D - “Le rose d’acciaio”: perché la scelta di questo titolo per il documentario?
R - Si tratta di un’allegoria che si serve dell’immagine della rosa come simbolo della delicatezza femminile accostato all’acciaio in quanto materia prima prodotta dall’industria metallurgica. L’idea infatti è quella di dare voce a mogli, madri, figlie e fidanzate costrette a fare i conti con una drammatica realtà: assistere inermi dinanzi alla morte dei propri cari, crescere nel grembo una creatura e scoprire tragicamente che può nascere con gravi malformazioni, vivere l’incubo anche in giovane età di combattere contro malattie terminali. Le testimonianze femminili offrono una visione più umana al problema e in questa battaglia le donne risultano delle vere e proprie eroine in grado di non lasciarsi abbattere da quel mostro che si chiama Ilva. Le protagoniste dimostrano la forza di rialzarsi e di combattere unite per la difesa dei propri diritti, il rispetto della dignità e la possibilità di sognare un futuro migliore.
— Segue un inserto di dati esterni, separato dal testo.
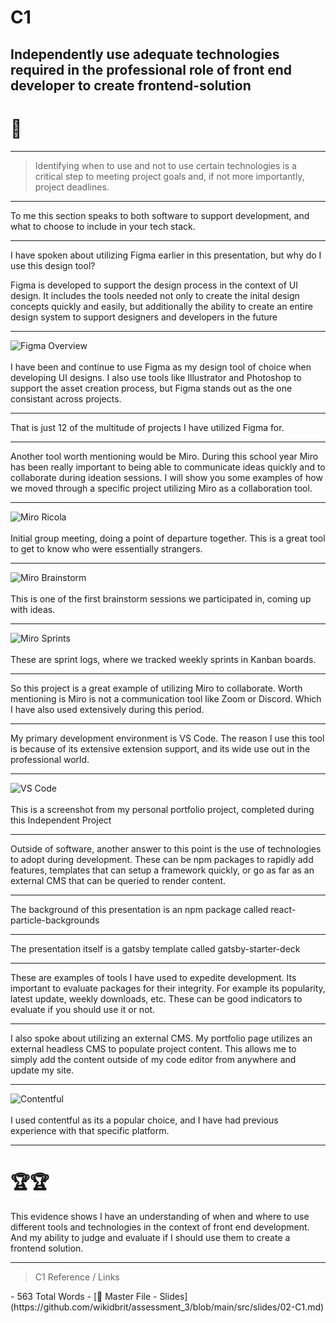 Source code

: # C1 

## Independently use adequate technologies required in the professional role of front end developer to create frontend-solution

# 🤔
---

> Identifying when to use and not to use certain technologies is a critical step to meeting project goals and, if not more importantly, project deadlines.

---

To me this section speaks to both software to support development, and what to choose to include in your tech stack. 

---

I have spoken about utilizing Figma earlier in this presentation, but why do I use this design tool?

Figma is developed to support the design process in the context of UI design. It includes the tools needed not only to create the inital design concepts quickly and easily, but additionally the ability to create an entire design system to support designers and developers in the future 

---

![Figma Overview](./figma3.png) <br></br>
I have been and continue to use Figma as my design tool of choice when developing UI designs. I also use tools like Illustrator and Photoshop to support the asset creation process, but Figma stands out as the one consistant across projects.

---

That is just 12 of the multitude of projects I have utilized Figma for.

---

Another tool worth mentioning would be Miro. During this school year Miro has been really important to being able to communicate ideas quickly and to collaborate during ideation sessions. I will show you some examples of how we moved through a specific project utilizing Miro as a collaboration tool.

---

![Miro Ricola](./miro1.png) <br></br>
Initial group meeting, doing a point of departure together. This is a great tool to get to know who were essentially strangers. 

---

![Miro Brainstorm](./miro2.png)<br></br>
This is one of the first brainstorm sessions we participated in, coming up with ideas.

---

![Miro Sprints](./miro3.png)<br></br>
These are sprint logs, where we tracked weekly sprints in Kanban boards.

---

So this project is a great example of utilizing Miro to collaborate. Worth mentioning is Miro is not a communication tool like Zoom or Discord. Which I have also used extensively during this period. 

---

My primary development environment is VS Code. The reason I use this tool is because of its extensive extension support, and its wide use out in the professional world. 

---

![VS Code](./vscode.png)<br></br>
This is a screenshot from my personal portfolio project, completed during this Independent Project

---

Outside of software, another answer to this point is the use of technologies to adopt during development. These can be npm packages to rapidly add features, templates that can setup a framework quickly, or go as far as an external CMS that can be queried to render content.

---

The background of this presentation is an npm package called react-particle-backgrounds

---

The presentation itself is a gatsby template called gatsby-starter-deck

---

These are examples of tools I have used to expedite development. Its important to evaluate packages for their integrity. For example its popularity, latest update, weekly downloads, etc. These can be good indicators to evaluate if you should use it or not. 

---

I also spoke about utilizing an external CMS. My portfolio page utilizes an external headless CMS to populate project content. This allows me to simply add the content outside of my code editor from anywhere and update my site.

---

![Contentful](./contentful.png)<br></br>
I used contentful as its a popular choice, and I have had previous experience with that specific platform.

---

# 🏆🏆

This evidence shows I have an understanding of when and where to use different tools and technologies in the context of front end development. And my ability to judge and evaluate if I should use them to create a frontend solution.

---

> C1
> Reference / Links
<span class='ulItem'>
- 563 Total Words
- [🔗 Master File - Slides](https://github.com/wikidbrit/assessment_3/blob/main/src/slides/02-C1.md)</span>



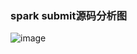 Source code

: ### spark submit源码分析图
![image](https://github.com/cnnc/hadoop-more/blob/master/spark/images/strace_04.png) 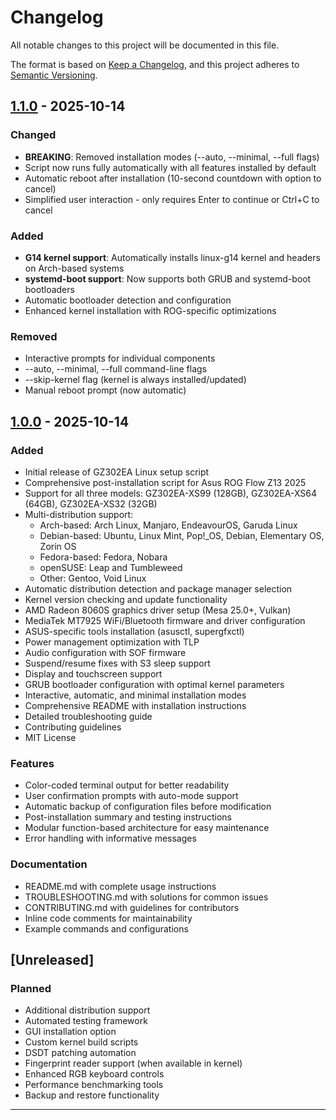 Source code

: # Changelog

All notable changes to this project will be documented in this file.

The format is based on [Keep a Changelog](https://keepachangelog.com/en/1.0.0/),
and this project adheres to [Semantic Versioning](https://semver.org/spec/v2.0.0.html).

## [1.1.0] - 2025-10-14

### Changed
- **BREAKING**: Removed installation modes (--auto, --minimal, --full flags)
- Script now runs fully automatically with all features installed by default
- Automatic reboot after installation (10-second countdown with option to cancel)
- Simplified user interaction - only requires Enter to continue or Ctrl+C to cancel

### Added
- **G14 kernel support**: Automatically installs linux-g14 kernel and headers on Arch-based systems
- **systemd-boot support**: Now supports both GRUB and systemd-boot bootloaders
- Automatic bootloader detection and configuration
- Enhanced kernel installation with ROG-specific optimizations

### Removed
- Interactive prompts for individual components
- --auto, --minimal, --full command-line flags
- --skip-kernel flag (kernel is always installed/updated)
- Manual reboot prompt (now automatic)

## [1.0.0] - 2025-10-14

### Added
- Initial release of GZ302EA Linux setup script
- Comprehensive post-installation script for Asus ROG Flow Z13 2025
- Support for all three models: GZ302EA-XS99 (128GB), GZ302EA-XS64 (64GB), GZ302EA-XS32 (32GB)
- Multi-distribution support:
  - Arch-based: Arch Linux, Manjaro, EndeavourOS, Garuda Linux
  - Debian-based: Ubuntu, Linux Mint, Pop!_OS, Debian, Elementary OS, Zorin OS
  - Fedora-based: Fedora, Nobara
  - openSUSE: Leap and Tumbleweed
  - Other: Gentoo, Void Linux
- Automatic distribution detection and package manager selection
- Kernel version checking and update functionality
- AMD Radeon 8060S graphics driver setup (Mesa 25.0+, Vulkan)
- MediaTek MT7925 WiFi/Bluetooth firmware and driver configuration
- ASUS-specific tools installation (asusctl, supergfxctl)
- Power management optimization with TLP
- Audio configuration with SOF firmware
- Suspend/resume fixes with S3 sleep support
- Display and touchscreen support
- GRUB bootloader configuration with optimal kernel parameters
- Interactive, automatic, and minimal installation modes
- Comprehensive README with installation instructions
- Detailed troubleshooting guide
- Contributing guidelines
- MIT License

### Features
- Color-coded terminal output for better readability
- User confirmation prompts with auto-mode support
- Automatic backup of configuration files before modification
- Post-installation summary and testing instructions
- Modular function-based architecture for easy maintenance
- Error handling with informative messages

### Documentation
- README.md with complete usage instructions
- TROUBLESHOOTING.md with solutions for common issues
- CONTRIBUTING.md with guidelines for contributors
- Inline code comments for maintainability
- Example commands and configurations

## [Unreleased]

### Planned
- Additional distribution support
- Automated testing framework
- GUI installation option
- Custom kernel build scripts
- DSDT patching automation
- Fingerprint reader support (when available in kernel)
- Enhanced RGB keyboard controls
- Performance benchmarking tools
- Backup and restore functionality

---

[1.1.0]: https://github.com/th3cavalry/GZ302-Linux-Setup/releases/tag/v1.1.0
[1.0.0]: https://github.com/th3cavalry/GZ302-Linux-Setup/releases/tag/v1.0.0
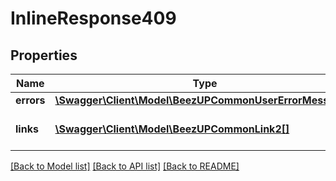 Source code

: # InlineResponse409

## Properties
Name | Type | Description | Notes
------------ | ------------- | ------------- | -------------
**errors** | [**\Swagger\Client\Model\BeezUPCommonUserErrorMessage[]**](BeezUPCommonUserErrorMessage.md) |  | [optional] 
**links** | [**\Swagger\Client\Model\BeezUPCommonLink2[]**](BeezUPCommonLink2.md) | contains the link to the current importation. rel&#x3D;currentImportation | [optional] 

[[Back to Model list]](../README.md#documentation-for-models) [[Back to API list]](../README.md#documentation-for-api-endpoints) [[Back to README]](../README.md)


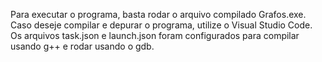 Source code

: Para executar o programa, basta rodar o arquivo compilado Grafos.exe. 
Caso deseje compilar e depurar o programa, utilize o Visual Studio Code. Os arquivos task.json e launch.json foram configurados para compilar usando g++ e rodar usando o gdb.
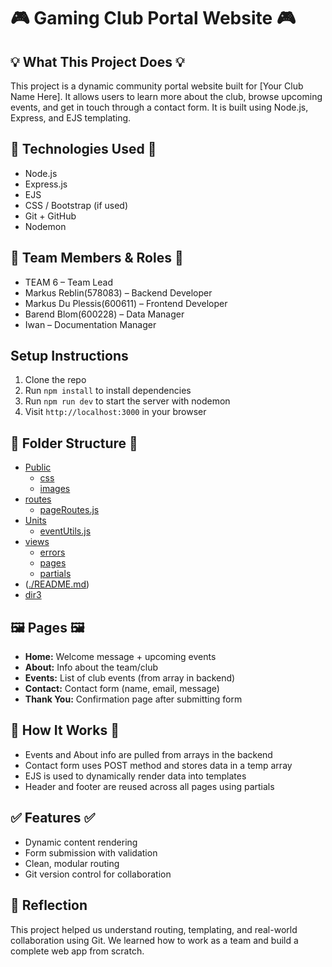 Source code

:# 🎮 Gaming Club Portal Website 🎮

## 💡 What This Project Does 💡
This project is a dynamic community portal website built for [Your Club Name Here]. It allows users to learn more about the club, browse upcoming events, and get in touch through a contact form. It is built using Node.js, Express, and EJS templating.

## 🚀 Technologies Used 🚀
- Node.js
- Express.js
- EJS
- CSS / Bootstrap (if used)
- Git + GitHub
- Nodemon

## 👥 Team Members & Roles 👥
- TEAM 6 – Team Lead
- Markus Reblin(578083) – Backend Developer
- Markus Du Plessis(600611) – Frontend Developer
- Barend Blom(600228) – Data Manager
- Iwan – Documentation Manager

## Setup Instructions
1. Clone the repo
2. Run `npm install` to install dependencies
3. Run `npm run dev` to start the server with nodemon
4. Visit `http://localhost:3000` in your browser

## 📂 Folder Structure 📂

 * [Public](https://github.com/MarkusR22/WPR381-Project/tree/main/public)
   * [css](https://github.com/MarkusR22/WPR381-Project/tree/main/public/css)
   * [images](https://github.com/MarkusR22/WPR381-Project/tree/main/public/images)
 * [routes](https://github.com/MarkusR22/WPR381-Project/tree/main/routes)
   * [pageRoutes.js](https://github.com/MarkusR22/WPR381-Project/blob/main/routes/pageRoutes.js)
 * [Units](https://github.com/MarkusR22/WPR381-Project/tree/main/utils)
   * [eventUtils.js](https://github.com/MarkusR22/WPR381-Project/blob/main/utils/eventUtils.js)
 * [views](https://github.com/MarkusR22/WPR381-Project/tree/main/views)
   * [errors](https://github.com/MarkusR22/WPR381-Project/tree/main/views/errors)
   * [pages](https://github.com/MarkusR22/WPR381-Project/tree/main/views/pages)
   * [partials](https://github.com/MarkusR22/WPR381-Project/tree/main/views/partials)
 * ([./README.md](https://github.com/MarkusR22/WPR381-Project/blob/main/README.md))
 * [dir3](./dir3)

## 🖼 Pages 🖼
- **Home:** Welcome message + upcoming events
- **About:** Info about the team/club
- **Events:** List of club events (from array in backend)
- **Contact:** Contact form (name, email, message)
- **Thank You:** Confirmation page after submitting form

## 🧠 How It Works 🧠
- Events and About info are pulled from arrays in the backend
- Contact form uses POST method and stores data in a temp array
- EJS is used to dynamically render data into templates
- Header and footer are reused across all pages using partials

## ✅ Features ✅
- Dynamic content rendering
- Form submission with validation
- Clean, modular routing
- Git version control for collaboration

## 🙌 Reflection 
This project helped us understand routing, templating, and real-world collaboration using Git. We learned how to work as a team and build a complete web app from scratch.
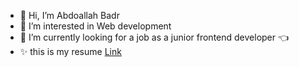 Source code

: - 👋 Hi, I’m Abdoallah Badr
- 👀 I’m interested in Web development
- 🌱 I’m currently looking for a job as a junior frontend developer 👈
- ✨ this is my resume [Link](https://drive.google.com/file/d/1CCKw-llcwhTEXkAjq7yoA84fgyiDQc_k/view?usp=sharing)


<!---
Abdoallah-Badr/Abdoallah-Badr is a ✨ special ✨ repository because its `README.md` (this file) appears on your GitHub profile.
You can click the Preview link to take a look at your changes.
--->
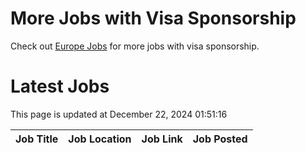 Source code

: # More Jobs with Visa Sponsorship

Check out [Europe Jobs](https://github.com/sureshparimi/europejobs#latest-jobs) for more jobs with visa sponsorship.

# Latest Jobs

This page is updated at December 22, 2024 01:51:16

| Job Title | Job Location | Job Link | Job Posted |
| --- | --- | --- | --- |
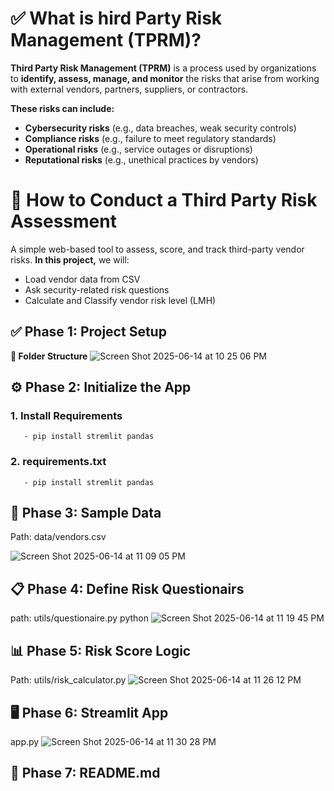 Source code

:# ✅ What is hird Party Risk Management (TPRM)?
**Third Party Risk Management (TPRM)** is a process used by organizations to **identify, assess, manage, and monitor** the risks that arise from working with external vendors, partners, suppliers, or contractors.

**These risks can include:**
* **Cybersecurity risks** (e.g., data breaches, weak security controls)
* **Compliance risks** (e.g., failure to meet regulatory standards)
* **Operational risks** (e.g., service outages or disruptions)
* **Reputational risks** (e.g., unethical practices by vendors)

# 🧭 How to Conduct a Third Party Risk Assessment  
A simple web-based tool to assess, score, and track third-party vendor risks. **In this project,** we will:
- Load vendor data from CSV
- Ask security-related risk questions
- Calculate and Classify vendor risk level (LMH)

## ✅ Phase 1: Project Setup 
**📁 Folder Structure** 
![Screen Shot 2025-06-14 at 10 25 06 PM](https://github.com/user-attachments/assets/1083b121-a9f5-4072-8113-4558e38fe74c)

## ⚙️ Phase 2: Initialize the App
### 1. Install Requirements

       - pip install stremlit pandas 

### 2. requirements.txt

       - pip install stremlit pandas

## 📝 Phase 3: Sample Data

Path: data/vendors.csv

![Screen Shot 2025-06-14 at 11 09 05 PM](https://github.com/user-attachments/assets/68d44099-5f5d-4325-9001-e65c75456a07)

## 📋 Phase 4: Define Risk Questionairs 
path: utils/questionaire.py 
python 
![Screen Shot 2025-06-14 at 11 19 45 PM](https://github.com/user-attachments/assets/3a7b654c-733c-4a9b-8231-ca296e597be3)

## 📊 Phase 5: Risk Score Logic
Path: utils/risk_calculator.py
![Screen Shot 2025-06-14 at 11 26 12 PM](https://github.com/user-attachments/assets/c77bff8f-a3c6-49a0-8c13-d4767e7cdf5c)

## 🖥️ Phase 6: Streamlit App
app.py 
![Screen Shot 2025-06-14 at 11 30 28 PM](https://github.com/user-attachments/assets/83764576-094e-4e9d-b846-6361f001a27c)

## 📄 Phase 7: README.md


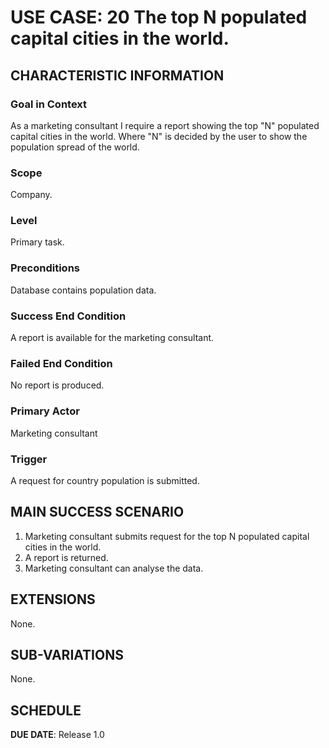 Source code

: # USE CASE: 20 The top N populated capital cities in the world.

## CHARACTERISTIC INFORMATION

### Goal in Context

As a marketing consultant I require a report showing the top "N" populated capital cities in the world. Where "N" is decided by the user to show the population spread of the world.

### Scope

Company.

### Level

Primary task.

### Preconditions

Database contains population data.

### Success End Condition

A report is available for the marketing consultant.

### Failed End Condition

No report is produced.

### Primary Actor

Marketing consultant

### Trigger

A request for country population is submitted.

## MAIN SUCCESS SCENARIO

1. Marketing consultant submits request for the top N populated capital cities in the world.
2. A report is returned.
3. Marketing consultant can analyse the data.

## EXTENSIONS

None.

## SUB-VARIATIONS

None.

## SCHEDULE

**DUE DATE**: Release 1.0
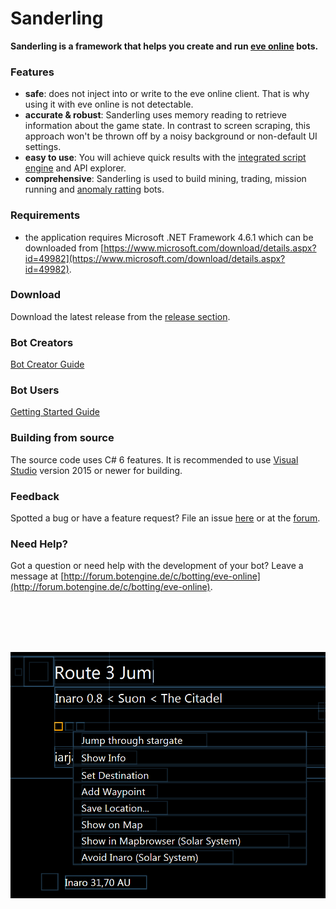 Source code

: # Sanderling

**Sanderling is a framework that helps you create and run [eve online](https://www.eveonline.com) bots.**

### Features
* **safe**: does not inject into or write to the eve online client. That is why using it with eve online is not detectable.
* **accurate & robust**: Sanderling uses memory reading to retrieve information about the game state. In contrast to screen scraping, this approach won't be thrown off by a noisy background or non-default UI settings.
* **easy to use**: You will achieve quick results with the [integrated script engine](https://github.com/Arcitectus/Sanderling/wiki/Script-Engine) and API explorer.
* **comprehensive**: Sanderling is used to build mining, trading, mission running and [anomaly ratting](https://github.com/botengine-de/A-Bot) bots.

### Requirements
* the application requires Microsoft .NET Framework 4.6.1 which can be downloaded from [https://www.microsoft.com/download/details.aspx?id=49982](https://www.microsoft.com/download/details.aspx?id=49982).

### Download
Download the latest release from the [release section](https://github.com/Arcitectus/Sanderling/releases).

### Bot Creators
[Bot Creator Guide](https://github.com/Arcitectus/Sanderling/wiki/Bot-Creator-Guide)

### Bot Users
[Getting Started Guide](https://github.com/Arcitectus/Sanderling/wiki/Getting-Started)

### Building from source
The source code uses C# 6 features. It is recommended to use [Visual Studio](https://www.visualstudio.com/) version 2015 or newer for building.

### Feedback
Spotted a bug or have a feature request? File an issue [here](https://github.com/Arcitectus/Sanderling/issues) or at the [forum](http://forum.botengine.de/c/botting/eve-online).

### Need Help?
Got a question or need help with the development of your bot? Leave a message at [http://forum.botengine.de/c/botting/eve-online](http://forum.botengine.de/c/botting/eve-online).

<br><br><br><br>

![visualization of data read from eve online client memory.](image/uitree.extract.png)
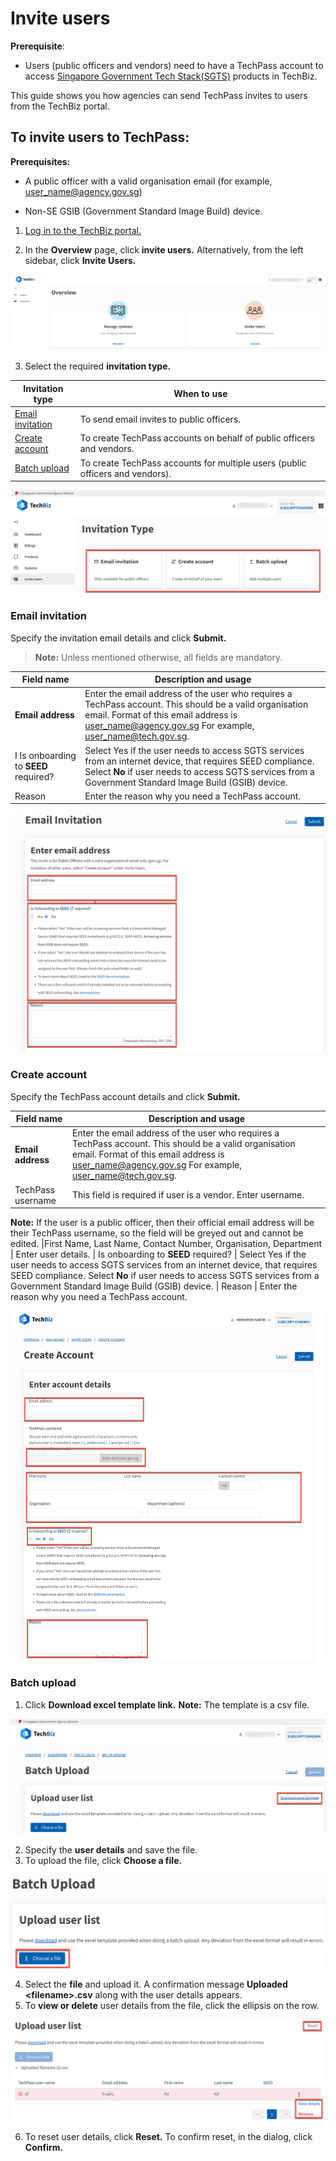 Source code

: # Invite users

**Prerequisite**:

-   Users (public officers and vendors) need to have a TechPass account to access [Singapore Government Tech Stack(SGTS)](https://www.developer.tech.gov.sg/singapore-government-tech-stack/overview/index.html) products in TechBiz.

This guide shows you how agencies can send TechPass invites to users from the TechBiz portal.

## To invite users to TechPass:

**Prerequisites:**

-   A public officer with a valid organisation email (for example, <user_name@agency.gov.sg>)

-   Non-SE GSIB (Government Standard Image Build) device.

1.  [Log in to the TechBiz portal.](log_in_to_TechBiz_portal.md)

2.  In the **Overview** page, click **invite users.** Alternatively, from the left sidebar, click **Invite Users.**

![Display Overview](/images/log_in_withotp_overview_otp.png)

3.  Select the required **invitation type.**

| **Invitation type** | **When to use**
|---- |----
| [Email invitation](#email-invitation)| To send email invites to public officers.
| [Create account](#create-account) | To create TechPass accounts on behalf of public officers and vendors.
| [Batch upload](#batch-upload)| To create TechPass accounts for multiple users (public officers and vendors).

![Display Invitation type](/images/invitation_type.png)

### Email invitation

Specify the invitation email details and click **Submit.**

> **Note:** Unless mentioned otherwise, all fields are mandatory.

| Field name | Description and usage|
|---- |----
| **Email address**| Enter the email address of the user who requires a TechPass account. This should be a valid organisation email. Format of this email address is user_name@agency.gov.sg For example, user_name@tech.gov.sg.
I Is onboarding to **SEED** required? | Select Yes if the user needs to access SGTS services from an internet device, that requires SEED compliance. Select **No** if user needs to access SGTS services from a Government Standard Image Build (GSIB) device.
| Reason | Enter the reason why you need a TechPass account.

![Display Invitation Type](/images/email_invite.png)

### Create account

Specify the TechPass account details and click **Submit.**

| Field name | Description and usage|
|---- |----
| **Email address**| Enter the email address of the user who requires a TechPass account. This should be a valid organisation email. Format of this email address is user_name@agency.gov.sg For example, user_name@tech.gov.sg.
| TechPass username | This field is required if user is a vendor. Enter username. 
**Note:** If the user is a public officer, then their official email address will be their TechPass username, so the field will be greyed out and cannot be edited.
|First Name, Last Name, Contact Number, Organisation, Department | Enter user details.
| Is onboarding to **SEED** required? | Select Yes if the user needs to access SGTS services from an internet device, that requires SEED compliance. Select **No** if user needs to access SGTS services from a Government Standard Image Build (GSIB) device.
| Reason | Enter the reason why you need a TechPass account.

![Display Create account](/images/create_account.png)

### Batch upload

1.  Click **Download excel template link.**
**Note:** The template is a csv file.

![Display Batch upload](/images/batch_upload_1.png)


2.  Specify the **user details** and save the file.
3.  To upload the file, click **Choose a file.**

![Display Batch upload](/images/batch_upload_2.png)

4.  Select the **file** and upload it.
    A confirmation message **Uploaded \<filename\>.csv** along with
    the user details appears.
5.  To **view or delete** user details from the file, click the ellipsis
    on the row.

![Display Batch upload](/images/batch_upload_3.png)

6.  To reset user details, click **Reset.**
    To confirm reset, in the dialog, click **Confirm.**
D - In cosa consiste più precisamente l’iniziativa?
R - Il 16 dicembre abbiamo dato il via al progetto che è ancora in corso e stiamo raccogliendo le testimonianze delle voci femminili per poi riportarle in scena a marzo nei vari teatri delle province di Taranto, Brindisi, Lecce, e ci auguriamo anche fuori dai confini regionali. Lo spettacolo si basa su dei monologhi accompagnati dalle musiche del pianista Danilo Leo. Siamo già a metà dell’opera di un percorso difficile ma entusiasmante che vedrà il suo ultimarsi con la realizzazione di un documentario dove sono raccolti i momenti salienti di questa iniziativa.